Depression is kind of like the naughty relative no one wants to talk about. He doesn't quite fit in and has a tendency to get himself into a bit of trouble. Maybe if you don't acknowledge him, his "issues" will go away. Only his issues don't go away. He wants your attention REALLY bad, so the more you ignore him the worse he gets. Until finally, something happens. Either the family stops ignoring him and gets him the help he needs, or Depression wins. When Depression wins, everybody loses.
I spent many years battling with my own depression demons. Depression came too close to winning. When I think back on the years it was at its worst, I close my eyes and shudder as if to try to shake the memories out my ears. There are many, many things I'd rather not remember and quite a few things I'm glad I can't. I had intentions of harming myself and was in the hospital more than a couple times. I was pretty good at acting normal. Everything was great, grand, and wonderful. ...Then I was in the hospital lying in a coma and no one could quite figure out what happened.

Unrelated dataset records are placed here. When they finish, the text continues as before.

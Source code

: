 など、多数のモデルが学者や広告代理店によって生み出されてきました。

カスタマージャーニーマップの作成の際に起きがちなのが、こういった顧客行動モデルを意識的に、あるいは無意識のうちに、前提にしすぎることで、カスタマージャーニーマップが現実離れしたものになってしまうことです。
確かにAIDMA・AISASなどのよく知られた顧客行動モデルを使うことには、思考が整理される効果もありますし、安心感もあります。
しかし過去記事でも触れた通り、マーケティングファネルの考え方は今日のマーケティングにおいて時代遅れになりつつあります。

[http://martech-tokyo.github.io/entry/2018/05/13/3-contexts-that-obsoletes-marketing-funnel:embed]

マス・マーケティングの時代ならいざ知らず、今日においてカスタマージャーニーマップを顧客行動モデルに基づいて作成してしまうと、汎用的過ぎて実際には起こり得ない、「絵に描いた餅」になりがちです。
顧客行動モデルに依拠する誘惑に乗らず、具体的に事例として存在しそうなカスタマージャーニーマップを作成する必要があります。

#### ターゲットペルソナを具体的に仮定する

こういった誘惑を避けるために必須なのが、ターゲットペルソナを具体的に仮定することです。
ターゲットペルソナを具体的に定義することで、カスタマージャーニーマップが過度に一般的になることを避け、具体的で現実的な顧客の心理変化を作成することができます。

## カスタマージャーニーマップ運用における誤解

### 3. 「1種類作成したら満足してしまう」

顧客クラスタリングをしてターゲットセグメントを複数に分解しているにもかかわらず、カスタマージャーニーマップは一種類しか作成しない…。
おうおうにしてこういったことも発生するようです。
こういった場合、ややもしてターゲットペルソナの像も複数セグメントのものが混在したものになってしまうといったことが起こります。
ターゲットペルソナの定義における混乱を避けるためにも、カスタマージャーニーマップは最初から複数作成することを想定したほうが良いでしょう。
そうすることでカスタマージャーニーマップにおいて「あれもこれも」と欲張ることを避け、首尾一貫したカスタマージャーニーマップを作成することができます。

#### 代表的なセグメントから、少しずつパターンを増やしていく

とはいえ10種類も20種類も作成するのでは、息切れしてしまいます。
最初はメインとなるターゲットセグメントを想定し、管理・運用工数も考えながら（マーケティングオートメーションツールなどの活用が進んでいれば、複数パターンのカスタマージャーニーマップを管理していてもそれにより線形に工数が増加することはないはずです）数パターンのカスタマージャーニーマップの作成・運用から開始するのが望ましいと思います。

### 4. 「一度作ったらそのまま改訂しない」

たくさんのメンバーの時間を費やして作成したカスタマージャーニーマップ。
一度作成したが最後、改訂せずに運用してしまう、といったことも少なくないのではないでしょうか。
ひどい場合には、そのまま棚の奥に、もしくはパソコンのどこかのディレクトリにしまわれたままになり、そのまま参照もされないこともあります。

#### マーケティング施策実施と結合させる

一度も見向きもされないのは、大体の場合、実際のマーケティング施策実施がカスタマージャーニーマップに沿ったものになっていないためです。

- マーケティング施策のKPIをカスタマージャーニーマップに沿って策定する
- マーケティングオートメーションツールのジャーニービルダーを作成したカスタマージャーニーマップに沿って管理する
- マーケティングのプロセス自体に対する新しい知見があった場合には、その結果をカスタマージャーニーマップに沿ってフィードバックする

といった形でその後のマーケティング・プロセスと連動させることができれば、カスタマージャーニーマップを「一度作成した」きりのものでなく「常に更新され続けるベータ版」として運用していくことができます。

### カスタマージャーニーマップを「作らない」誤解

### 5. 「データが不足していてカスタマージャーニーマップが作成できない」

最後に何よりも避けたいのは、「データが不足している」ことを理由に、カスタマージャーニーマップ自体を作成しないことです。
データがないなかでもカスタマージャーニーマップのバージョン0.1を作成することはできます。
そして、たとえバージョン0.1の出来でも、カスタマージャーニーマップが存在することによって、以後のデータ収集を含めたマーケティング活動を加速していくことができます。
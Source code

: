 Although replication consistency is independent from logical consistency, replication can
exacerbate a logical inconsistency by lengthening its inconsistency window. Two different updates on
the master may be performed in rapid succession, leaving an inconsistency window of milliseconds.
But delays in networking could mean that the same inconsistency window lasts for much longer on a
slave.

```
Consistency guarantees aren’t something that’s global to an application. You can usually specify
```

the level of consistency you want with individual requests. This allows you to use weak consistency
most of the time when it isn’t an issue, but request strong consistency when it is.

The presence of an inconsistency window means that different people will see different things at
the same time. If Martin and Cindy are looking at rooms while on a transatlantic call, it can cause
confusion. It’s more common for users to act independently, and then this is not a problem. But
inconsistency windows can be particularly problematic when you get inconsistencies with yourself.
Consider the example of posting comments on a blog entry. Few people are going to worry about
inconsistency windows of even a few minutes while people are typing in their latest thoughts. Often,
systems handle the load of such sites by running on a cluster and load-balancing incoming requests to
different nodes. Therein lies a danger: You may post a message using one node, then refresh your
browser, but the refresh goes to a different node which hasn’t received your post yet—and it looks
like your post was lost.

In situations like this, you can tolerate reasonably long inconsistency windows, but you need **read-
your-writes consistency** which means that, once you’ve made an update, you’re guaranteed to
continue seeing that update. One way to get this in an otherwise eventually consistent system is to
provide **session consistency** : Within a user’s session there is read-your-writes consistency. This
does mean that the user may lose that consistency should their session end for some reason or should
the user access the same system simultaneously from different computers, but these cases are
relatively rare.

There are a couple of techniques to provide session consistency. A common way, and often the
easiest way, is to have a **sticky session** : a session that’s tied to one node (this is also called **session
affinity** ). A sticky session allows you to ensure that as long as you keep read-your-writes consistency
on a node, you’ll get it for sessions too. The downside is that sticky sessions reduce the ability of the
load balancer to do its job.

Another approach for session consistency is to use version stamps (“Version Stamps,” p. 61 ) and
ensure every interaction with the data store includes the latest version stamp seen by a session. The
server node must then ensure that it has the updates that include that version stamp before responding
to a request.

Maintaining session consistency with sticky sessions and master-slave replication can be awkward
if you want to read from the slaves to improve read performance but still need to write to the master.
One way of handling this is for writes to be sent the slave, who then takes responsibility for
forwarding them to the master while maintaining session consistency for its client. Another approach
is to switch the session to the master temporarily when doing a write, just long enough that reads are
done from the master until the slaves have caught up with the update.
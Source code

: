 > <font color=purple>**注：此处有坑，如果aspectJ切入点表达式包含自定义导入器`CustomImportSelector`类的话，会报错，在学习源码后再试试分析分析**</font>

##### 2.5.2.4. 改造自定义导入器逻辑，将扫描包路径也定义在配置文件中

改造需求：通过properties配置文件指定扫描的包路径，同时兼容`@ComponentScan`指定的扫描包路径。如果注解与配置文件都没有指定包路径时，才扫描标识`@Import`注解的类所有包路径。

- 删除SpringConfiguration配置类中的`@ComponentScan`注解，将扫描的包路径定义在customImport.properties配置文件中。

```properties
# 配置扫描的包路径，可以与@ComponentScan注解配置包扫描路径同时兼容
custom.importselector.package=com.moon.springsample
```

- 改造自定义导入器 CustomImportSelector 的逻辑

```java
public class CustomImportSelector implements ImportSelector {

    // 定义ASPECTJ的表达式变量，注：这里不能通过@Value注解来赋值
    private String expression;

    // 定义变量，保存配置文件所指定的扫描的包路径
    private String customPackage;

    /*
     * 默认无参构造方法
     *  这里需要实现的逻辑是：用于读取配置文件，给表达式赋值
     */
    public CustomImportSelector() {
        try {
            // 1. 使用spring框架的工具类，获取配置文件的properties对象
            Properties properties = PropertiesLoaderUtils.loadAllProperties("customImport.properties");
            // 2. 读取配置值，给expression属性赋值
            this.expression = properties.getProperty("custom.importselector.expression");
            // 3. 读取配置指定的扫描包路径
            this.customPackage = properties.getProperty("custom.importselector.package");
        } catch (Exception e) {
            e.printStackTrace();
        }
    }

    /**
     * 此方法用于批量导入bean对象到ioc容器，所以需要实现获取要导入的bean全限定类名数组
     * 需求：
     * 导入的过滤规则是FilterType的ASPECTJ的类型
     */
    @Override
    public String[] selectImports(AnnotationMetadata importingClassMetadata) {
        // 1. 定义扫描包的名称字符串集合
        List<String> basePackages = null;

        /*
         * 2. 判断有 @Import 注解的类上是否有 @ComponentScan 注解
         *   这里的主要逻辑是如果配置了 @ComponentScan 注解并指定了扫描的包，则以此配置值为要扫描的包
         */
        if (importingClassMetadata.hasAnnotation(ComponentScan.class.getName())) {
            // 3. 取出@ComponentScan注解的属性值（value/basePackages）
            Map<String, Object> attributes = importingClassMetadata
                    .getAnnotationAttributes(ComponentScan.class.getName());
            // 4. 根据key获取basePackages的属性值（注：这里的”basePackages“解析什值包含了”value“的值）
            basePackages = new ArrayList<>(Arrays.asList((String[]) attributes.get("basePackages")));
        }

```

Can I blame my depression on diabetes? I'm not sure. Maybe I was prone to it anyway. But I suppose the cause of depression really isn't the point. The fact is I had (have) it. For quite some time, too, before something was finally done about it. Now that I've actively treated it in the past, I recognize in myself when I'm slipping back into that blackness. I understand when I need help, and now I know where to get it. Maybe Dungeons and Dragons do apply here. The dungeon is that dark place inside my head I vainly struggle against. The dragon is that dastardly beast Depression. Much bigger and stronger and a whole hell of a lot scarier than I am. Only those magic wizards therapy and medication can save me.
For whatever reason, depression seems to be a taboo subject. Someone asks "How are you doing?" and they fully expect to hear "Fine" or "Good." If you answer in any other fashion, they become confused and aren't quite sure how to respond. Oh, awkward moments. I am exceptionally good at creating those...
Except I am one of those people who will always answer "I'm good" to the "How are you" question. Even when my life is falling apart, my heart is breaking and I'm all out of superglue, I'll never tell you things are going pretty shitastic. It's generally not socially acceptable to blurt out all your problems. But don't get me wrong, I do have friends I feel very capable of talking with. I am lucky enough to have great people surrounding me both in real life and on the internet who care enough about my feelings to listen when I have something to say. I just find it interesting how the subject of depression is typically avoided, when it should be anything but.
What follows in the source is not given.